-- Data section follows --

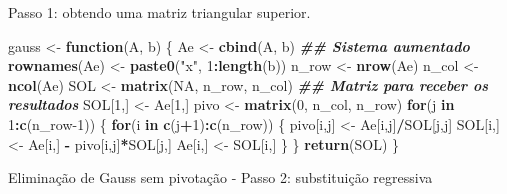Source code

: \documentclass[
]{article}
\newenvironment{Shaded}{\begin{snugshade}}{\end{snugshade}}
\newcommand{\ConstantTok}[1]{\textcolor[rgb]{0.56,0.35,0.01}{#1}}
\newcommand{\ControlFlowTok}[1]{\textcolor[rgb]{0.13,0.29,0.53}{\textbf{#1}}}
\newcommand{\DecValTok}[1]{\textcolor[rgb]{0.00,0.00,0.81}{#1}}
\newcommand{\DocumentationTok}[1]{\textcolor[rgb]{0.56,0.35,0.01}{\textbf{\textit{#1}}}}
\newcommand{\FunctionTok}[1]{\textcolor[rgb]{0.13,0.29,0.53}{\textbf{#1}}}
\newcommand{\NormalTok}[1]{#1}
\newcommand{\OtherTok}[1]{\textcolor[rgb]{0.56,0.35,0.01}{#1}}
\newcommand{\SpecialCharTok}[1]{\textcolor[rgb]{0.81,0.36,0.00}{\textbf{#1}}}
\newcommand{\StringTok}[1]{\textcolor[rgb]{0.31,0.60,0.02}{#1}}
\begin{document}
Passo 1: obtendo uma matriz triangular superior.

\begin{Shaded}
\begin{Highlighting}[]
\NormalTok{gauss }\OtherTok{\textless{}{-}} \ControlFlowTok{function}\NormalTok{(A, b) \{}
\NormalTok{Ae }\OtherTok{\textless{}{-}} \FunctionTok{cbind}\NormalTok{(A, b) }\DocumentationTok{\#\# Sistema aumentado}
\FunctionTok{rownames}\NormalTok{(Ae) }\OtherTok{\textless{}{-}} \FunctionTok{paste0}\NormalTok{(}\StringTok{"x"}\NormalTok{, }\DecValTok{1}\SpecialCharTok{:}\FunctionTok{length}\NormalTok{(b))}
\NormalTok{n\_row }\OtherTok{\textless{}{-}} \FunctionTok{nrow}\NormalTok{(Ae)}
\NormalTok{n\_col }\OtherTok{\textless{}{-}} \FunctionTok{ncol}\NormalTok{(Ae)}
\NormalTok{SOL }\OtherTok{\textless{}{-}} \FunctionTok{matrix}\NormalTok{(}\ConstantTok{NA}\NormalTok{, n\_row, n\_col) }\DocumentationTok{\#\# Matriz para receber os resultados}
\NormalTok{SOL[}\DecValTok{1}\NormalTok{,] }\OtherTok{\textless{}{-}}\NormalTok{ Ae[}\DecValTok{1}\NormalTok{,]}
\NormalTok{pivo }\OtherTok{\textless{}{-}} \FunctionTok{matrix}\NormalTok{(}\DecValTok{0}\NormalTok{, n\_col, n\_row)}
\ControlFlowTok{for}\NormalTok{(j }\ControlFlowTok{in} \DecValTok{1}\SpecialCharTok{:}\FunctionTok{c}\NormalTok{(n\_row}\DecValTok{{-}1}\NormalTok{)) \{}
\ControlFlowTok{for}\NormalTok{(i }\ControlFlowTok{in} \FunctionTok{c}\NormalTok{(j}\SpecialCharTok{+}\DecValTok{1}\NormalTok{)}\SpecialCharTok{:}\FunctionTok{c}\NormalTok{(n\_row)) \{}
\NormalTok{pivo[i,j] }\OtherTok{\textless{}{-}}\NormalTok{ Ae[i,j]}\SpecialCharTok{/}\NormalTok{SOL[j,j]}
\NormalTok{SOL[i,] }\OtherTok{\textless{}{-}}\NormalTok{ Ae[i,] }\SpecialCharTok{{-}}\NormalTok{ pivo[i,j]}\SpecialCharTok{*}\NormalTok{SOL[j,]}
\NormalTok{Ae[i,] }\OtherTok{\textless{}{-}}\NormalTok{ SOL[i,]}
\NormalTok{\}}
\NormalTok{\}}
\FunctionTok{return}\NormalTok{(SOL)}
\NormalTok{\}}
\end{Highlighting}
\end{Shaded}

Eliminação de Gauss sem pivotação - Passo 2: substituição regressiva
\end{document}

-- Data section concluded --

• _What to produce_:
Among the lines above, find those with the word "Highlighting" and list them.

• _Answer section_:
\begin{Highlighting}[]
\end{Highlighting}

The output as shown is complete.